6. Flip and Finish Cooking:
Carefully flip the pancakes over and let them cook for another 1-2 minutes, until they are golden brown and cooked through. You can check one easily to make sure it’s fluffy and not doughy inside.
7. Serve and Enjoy:
Stack your fluffy pancakes on a plate. If you like, garnish them with fresh blueberries or your favorite toppings. Don’t forget to drizzle them generously with maple syrup!
8. Warm and Delicious:
These pancakes are best served warm. Gather your family or friends, dig in, and enjoy a delightful breakfast together!

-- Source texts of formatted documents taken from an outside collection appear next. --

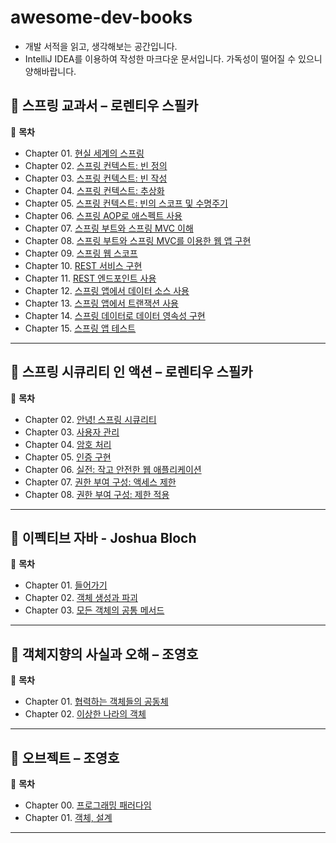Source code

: # awesome-dev-books
- 개발 서적을 읽고, 생각해보는 공간입니다.
- IntelliJ IDEA를 이용하여 작성한 마크다운 문서입니다. 가독성이 떨어질 수 있으니 양해바랍니다.

## 📖 스프링 교과서 – 로렌티우 스필카

📌 **목차**  
- Chapter 01. [현실 세계의 스프링](https://github.com/chltjsdl0119/awesome-dev-books/blob/main/스프링%20교과서/현실%20세계의%20스프링.md)
- Chapter 02. [스프링 컨텍스트: 빈 정의](https://github.com/chltjsdl0119/awesome-dev-books/blob/main/스프링%20교과서/Chapter%2002.%20스프링%20컨텍스트%3A%20빈%20정의.md)
- Chapter 03. [스프링 컨텍스트: 빈 작성](https://github.com/chltjsdl0119/awesome-dev-books/blob/main/스프링%20교과서/Chapter%2003.%20스프링%20컨텍스트%3A%20빈%20작성.md)
- Chapter 04. [스프링 컨텍스트: 추상화](https://github.com/chltjsdl0119/awesome-dev-books/blob/main/스프링%20교과서/Chapter%2004.%20스프링%20컨텍스트%3A%20추상화.md)
- Chapter 05. [스프링 컨텍스트: 빈의 스코프 및 수명주기](https://github.com/chltjsdl0119/awesome-dev-books/blob/main/스프링%20교과서/Chapter%2005.%20스프링%20컨텍스트%3A%20빈의%20스코프%20및%20수명%20주기.md)
- Chapter 06. [스프링 AOP로 애스펙트 사용](https://github.com/chltjsdl0119/awesome-dev-books/blob/main/스프링%20교과서/Chapter%2006.%20스프링%20AOP로%20애스펙트%20사용.md)
- Chapter 07. [스프링 부트와 스프링 MVC 이해](https://github.com/chltjsdl0119/awesome-dev-books/blob/main/스프링%20교과서/Chapter%2007.%20스프링%20부트와%20스프링%20MVC%20이해.md)
- Chapter 08. [스프링 부트와 스프링 MVC를 이용한 웹 앱 구현](https://github.com/chltjsdl0119/awesome-dev-books/blob/main/스프링%20교과서/Chapter%2008.%20스프링%20부트와%20스프링%20MVC를%20이용한%20웹%20앱%20구현.md)
- Chapter 09. [스프링 웹 스코프](https://github.com/chltjsdl0119/awesome-dev-books/blob/main/스프링%20교과서/Chapter%2009.%20스프링%20웹%20스코프.md)
- Chapter 10. [REST 서비스 구현](https://github.com/chltjsdl0119/awesome-dev-books/blob/main/스프링%20교과서/Chapter%2010.%20REST%20서비스%20구현.md)
- Chapter 11. [REST 엔드포인트 사용](https://github.com/chltjsdl0119/awesome-dev-books/blob/main/스프링%20교과서/Chapter%2011.%20REST%20엔드포인트%20사용.md)
- Chapter 12. [스프링 앱에서 데이터 소스 사용](https://github.com/chltjsdl0119/awesome-dev-books/blob/main/스프링%20교과서/Chapter%2012.%20스프링%20앱에서%20데이터%20소스%20사용.md)
- Chapter 13. [스프링 앱에서 트랜잭션 사용](https://github.com/chltjsdl0119/awesome-dev-books/blob/main/스프링%20교과서/Chapter%2013.%20스프링%20앱에서%20트랜잭션%20사용.md)
- Chapter 14. [스프링 데이터로 데이터 영속성 구현](https://github.com/chltjsdl0119/awesome-dev-books/blob/main/스프링%20교과서/Chapter%2014.%20스프링%20데이터로%20데이터%20영속성%20구현.md)
- Chapter 15. [스프링 앱 테스트](https://github.com/chltjsdl0119/awesome-dev-books/blob/main/스프링%20교과서/Chapter%2015.%20스프링%20앱%20테스트.md)

---

## 📖 스프링 시큐리티 인 액션 – 로렌티우 스필카

📌 **목차**  
- Chapter 02. [안녕! 스프링 시큐리티](https://github.com/chltjsdl0119/awesome-dev-books/blob/main/스프링%20시큐리티%20인%20액션/Chapter%2002.%20안녕!%20스프링%20시큐리티.md)
- Chapter 03. [사용자 관리](https://github.com/chltjsdl0119/awesome-dev-books/blob/main/스프링%20시큐리티%20인%20액션/Chapter%2003.%20사용자%20관리.md)
- Chapter 04. [암호 처리](https://github.com/chltjsdl0119/awesome-dev-books/blob/main/스프링%20시큐리티%20인%20액션/Chapter%2004.%20암호%20처리.md)
- Chapter 05. [인증 구현](https://github.com/chltjsdl0119/awesome-dev-books/blob/main/스프링%20시큐리티%20인%20액션/Chapter%2005.%20인증%20구현.md)
- Chapter 06. [실전: 작고 안전한 웹 애플리케이션](https://github.com/chltjsdl0119/awesome-dev-books/blob/main/스프링%20시큐리티%20인%20액션/Chapter%2006.%20실전%3A%20작고%20안전한%20웹%20애플리케이션.md)
- Chapter 07. [권한 부여 구성: 액세스 제한](https://github.com/chltjsdl0119/awesome-dev-books/blob/main/스프링%20시큐리티%20인%20액션/Chapter%2007.%20권한%20부여%20구성%3A%20액세스%20제한.md)
- Chapter 08. [권한 부여 구성: 제한 적용](https://github.com/chltjsdl0119/awesome-dev-books/blob/main/스프링%20시큐리티%20인%20액션/Chapter%2008.%20권한%20부여%20구성%3A%20제한%20적용.md)

---

## 📖 이펙티브 자바 - Joshua Bloch

📌 **목차**  
- Chapter 01. [들어가기](https://github.com/chltjsdl0119/awesome-dev-books/blob/main/이펙티브%20자바/Chapter%2001.%20들어가기.md)
- Chapter 02. [객체 생성과 파괴](https://github.com/chltjsdl0119/awesome-dev-books/blob/main/이펙티브%20자바/Chapter%2002.%20객체%20생성과%20파괴.md)
- Chapter 03. [모든 객체의 공통 메서드](https://github.com/chltjsdl0119/awesome-dev-books/blob/main/이펙티브%20자바/Chapter%2003.%20모든%20객체의%20공통%20메서드.md)

---

## 📖 객체지향의 사실과 오해 – 조영호

📌 **목차**  
- Chapter 01. [협력하는 객체들의 공동체](https://github.com/chltjsdl0119/awesome-dev-books/blob/main/객체지향의%20사실과%20오해/협력하는%20객체들의%20공동체.md)
- Chapter 02. [이상한 나라의 객체](https://github.com/chltjsdl0119/awesome-dev-books/blob/main/객체지향의%20사실과%20오해/이상한%20나라의%20객체.md)

---

## 📖 오브젝트 – 조영호

📌 **목차**  
- Chapter 00. [프로그래밍 패러다임](https://github.com/chltjsdl0119/awesome-dev-books/blob/main/오브젝트/Chapter%2000.%20프로그래밍%20패러다임.md)
- Chapter 01. [객체, 설계](https://github.com/chltjsdl0119/awesome-dev-books/blob/main/오브젝트/Chapter%2001.%20객체%2C%20설계.md)

---
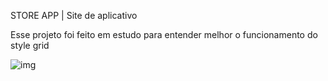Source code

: STORE APP | Site de aplicativo

Esse projeto foi feito em estudo para entender melhor o funcionamento do style grid

![img](https://i.imgur.com/hLlK76v.png)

Can I Use Whole Wheat Flour Instead of All-Purpose Flour?
Absolutely! Whole wheat flour can be a great alternative for a nuttier flavor and added fiber. Just keep in mind that it may make the pancakes a bit denser, so you might want to mix it with a little all-purpose flour for lighter pancakes if preferred.
Can I Make This Recipe Vegan?
Yes, you can easily make these pancakes vegan! Substitute the egg with a flax egg (1 tbsp ground flaxseed mixed with 2.5 tbsp water) and use plant-based milk and oil instead of dairy. The pancakes will still turn out delicious!
How Should I Store Leftovers?
If you have any leftover pancakes, place them in an airtight container in the fridge for up to 3 days. You can reheat them in the microwave or on a skillet until warmed through. For longer storage, freeze the pancakes in a single layer, then transfer to a zip-top bag for up to 2 months.
Can I Add Other Ingredients to the Batter?
Definitely! Feel free to mix in chocolate chips, nuts, or even shredded coconut into the batter for added flavor. Just be sure to keep the quantity reasonable so the pancakes still cook properly, about 1/4 cup should work well!